Keywords: Acromioaxillosuprasternal notch index, intratracheal/methods, intubation, laryngoscopy/methods, predictive value of tests, sensitivity and specificity


How to cite this article:
Rajkhowa T, Saikia P, Das D. An observational prospective study of performance of acromioaxillosuprasternal notch index in predicting difficult visualisation of the larynx. Indian J Anaesth 2018;62:945-50

How to cite this URL:
Rajkhowa T, Saikia P, Das D. An observational prospective study of performance of acromioaxillosuprasternal notch index in predicting difficult visualisation of the larynx.

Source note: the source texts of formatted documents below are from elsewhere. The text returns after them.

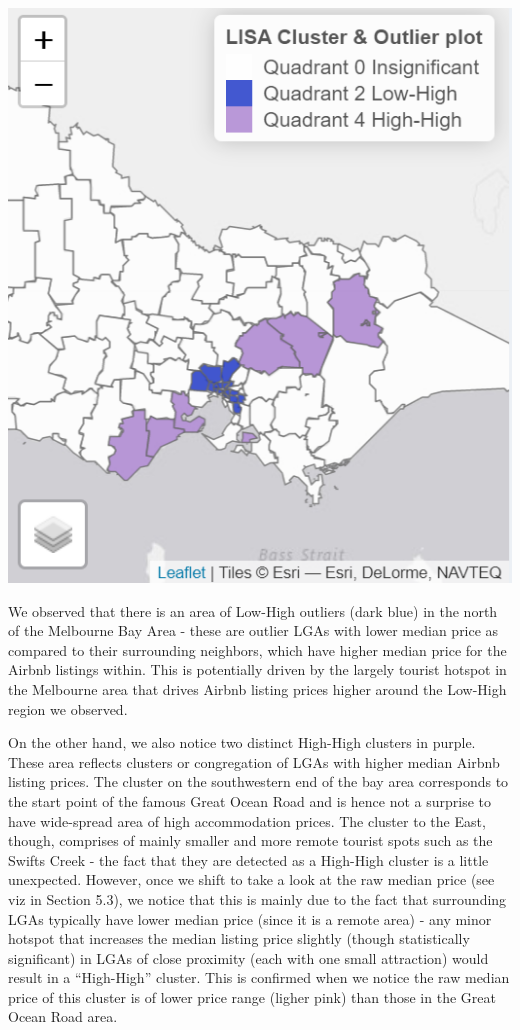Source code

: \documentclass{acm_proc_article-sp}
\begin{document}
\includegraphics{images/geo3.png}

We observed that there is an area of Low-High outliers (dark blue) in
the north of the Melbourne Bay Area - these are outlier LGAs with lower
median price as compared to their surrounding neighbors, which have
higher median price for the Airbnb listings within. This is potentially
driven by the largely tourist hotspot in the Melbourne area that drives
Airbnb listing prices higher around the Low-High region we observed.

On the other hand, we also notice two distinct High-High clusters in
purple. These area reflects clusters or congregation of LGAs with higher
median Airbnb listing prices. The cluster on the southwestern end of the
bay area corresponds to the start point of the famous Great Ocean Road
and is hence not a surprise to have wide-spread area of high
accommodation prices. The cluster to the East, though, comprises of
mainly smaller and more remote tourist spots such as the Swifts Creek -
the fact that they are detected as a High-High cluster is a little
unexpected. However, once we shift to take a look at the raw median
price (see viz in Section 5.3), we notice that this is mainly due to the
fact that surrounding LGAs typically have lower median price (since it
is a remote area) - any minor hotspot that increases the median listing
price slightly (though statistically significant) in LGAs of close
proximity (each with one small attraction) would result in a
``High-High'' cluster. This is confirmed when we notice the raw median
price of this cluster is of lower price range (ligher pink) than those
in the Great Ocean Road area.
\end{document}
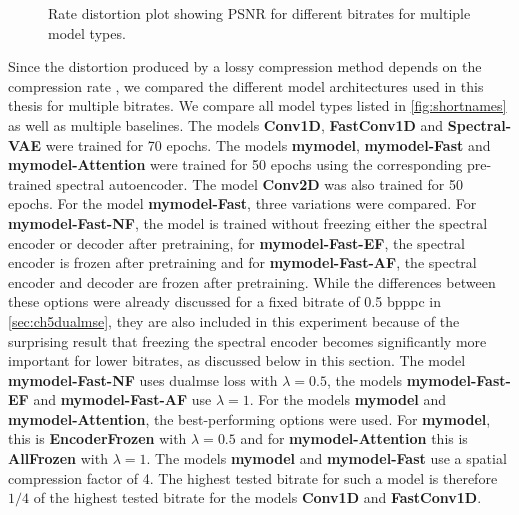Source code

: \begin{figure}[!ht]
\caption[Rate Distortion Plot]{Rate distortion plot showing PSNR for different bitrates for multiple model types.}
\label{fig:ratedistortion}
\end{figure}

Since the distortion produced by a lossy compression method depends on the compression rate \citep{berger_rate-distortion_2003}, we compared the different model architectures used in this thesis for multiple bitrates. We compare all model types listed in \autoref{fig:shortnames} as well as multiple baselines. The models \textbf{Conv1D}, \textbf{FastConv1D} and \textbf{Spectral-VAE} were trained for 70 epochs. The models \textbf{\ac{mymodel}}, \textbf{\ac{mymodel}-Fast} and \textbf{\ac{mymodel}-Attention} were trained for 50 epochs using the corresponding pre-trained spectral autoencoder. The model \textbf{Conv2D} was also trained for 50 epochs. For the model \textbf{\ac{mymodel}-Fast}, three variations were compared. For \textbf{\ac{mymodel}-Fast-NF}, the model is trained without freezing either the spectral encoder or decoder after pretraining, for \textbf{\ac{mymodel}-Fast-EF}, the spectral encoder is frozen after pretraining and for \textbf{\ac{mymodel}-Fast-AF}, the spectral encoder and decoder are frozen after pretraining. While the differences between these options were already discussed for a fixed bitrate of 0.5 bpppc in \autoref{sec:ch5dualmse}, they are also included in this experiment because of the surprising result that freezing the spectral encoder becomes significantly more important for lower bitrates, as discussed below in this section. The model \textbf{\ac{mymodel}-Fast-NF} uses \ac{dualmse} loss with $\lambda=0.5$, the models \textbf{\ac{mymodel}-Fast-EF} and \textbf{\ac{mymodel}-Fast-AF} use $\lambda=1$. For the models \textbf{\ac{mymodel}} and \textbf{\ac{mymodel}-Attention}, the best-performing options were used. For \textbf{\ac{mymodel}}, this is \textbf{EncoderFrozen} with $\lambda=0.5$ and for \textbf{\ac{mymodel}-Attention} this is \textbf{AllFrozen} with $\lambda=1$. The models \textbf{\ac{mymodel}} and \textbf{\ac{mymodel}-Fast} use a spatial compression factor of 4. The highest tested bitrate for such a model is therefore $1/4$ of the highest tested bitrate for the models \textbf{Conv1D} and \textbf{FastConv1D}.

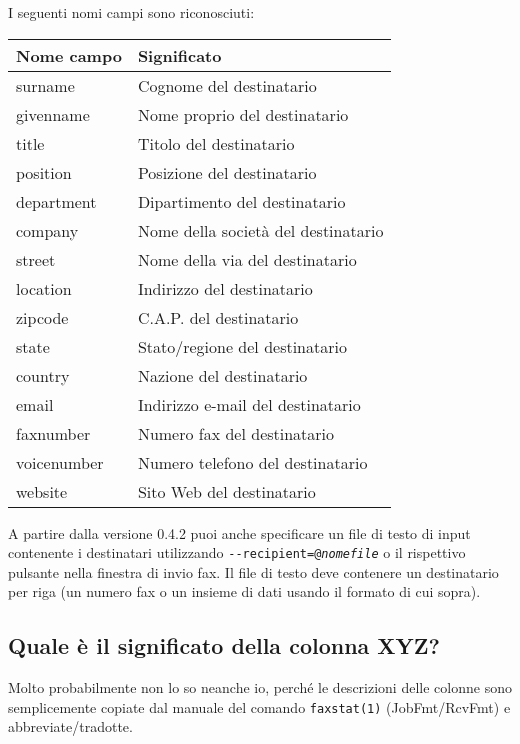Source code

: \documentclass[a4paper,10pt]{scrartcl}
\begin{document}
I seguenti nomi campi sono riconosciuti:
\begin{center}
\begin{tabular}{|l|p{}|}
\hline
\bfseries Nome campo & \bfseries Significato \\
\hline\hline
\ttfamily surname & Cognome del destinatario\\\hline
\ttfamily givenname & Nome proprio del destinatario \\\hline
\ttfamily title & Titolo del destinatario \\\hline
\ttfamily position & Posizione del destinatario \\\hline
\ttfamily department & Dipartimento del destinatario\\\hline
\ttfamily company & Nome della società del destinatario\\\hline
\ttfamily street & Nome della via del destinatario \\\hline
\ttfamily location & Indirizzo del destinatario\\\hline
\ttfamily zipcode & C.A.P. del destinatario \\\hline
\ttfamily state & Stato/regione del destinatario\\\hline
\ttfamily country & Nazione del destinatario\\\hline
\ttfamily email & Indirizzo e-mail del destinatario\\\hline
\ttfamily faxnumber & Numero fax del destinatario \\\hline
\ttfamily voicenumber & Numero telefono del destinatario \\\hline
\ttfamily website & Sito Web del destinatario\\\hline
\end{tabular}
\end{center}

A partire dalla versione 0.4.2 puoi anche specificare un file di testo di input contenente i destinatari utilizzando \texttt{-{-}recipient=@\textit{nomefile}} o il rispettivo pulsante nella finestra di invio fax.
Il file di testo deve contenere un destinatario per riga (un numero fax o un insieme di dati usando il formato di cui sopra).

\subsection{Quale è il significato della colonna XYZ?}

Molto probabilmente non lo so neanche io, perché le descrizioni delle colonne
sono semplicemente copiate dal manuale del comando \verb.faxstat(1). (JobFmt/RcvFmt) e
abbreviate/tradotte.
\end{document}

Indian J Anaesth [serial online] 2018 [cited 2021 Jan 24];62:945-50. Available from: https://www.ijaweb.org/text.asp?2018/62/12/945/247123

Tejwant Rajkhowa, Priyam Saikia: Both authors made equal contribution to this study





   Introduction Top


The search for an optimum predictor of difficult tracheal intubation is a dynamic area of research. Over the years many different predictors have been proposed, but none reaches the sensitivity and specificity that a practicing anaesthesiologist desires.[1]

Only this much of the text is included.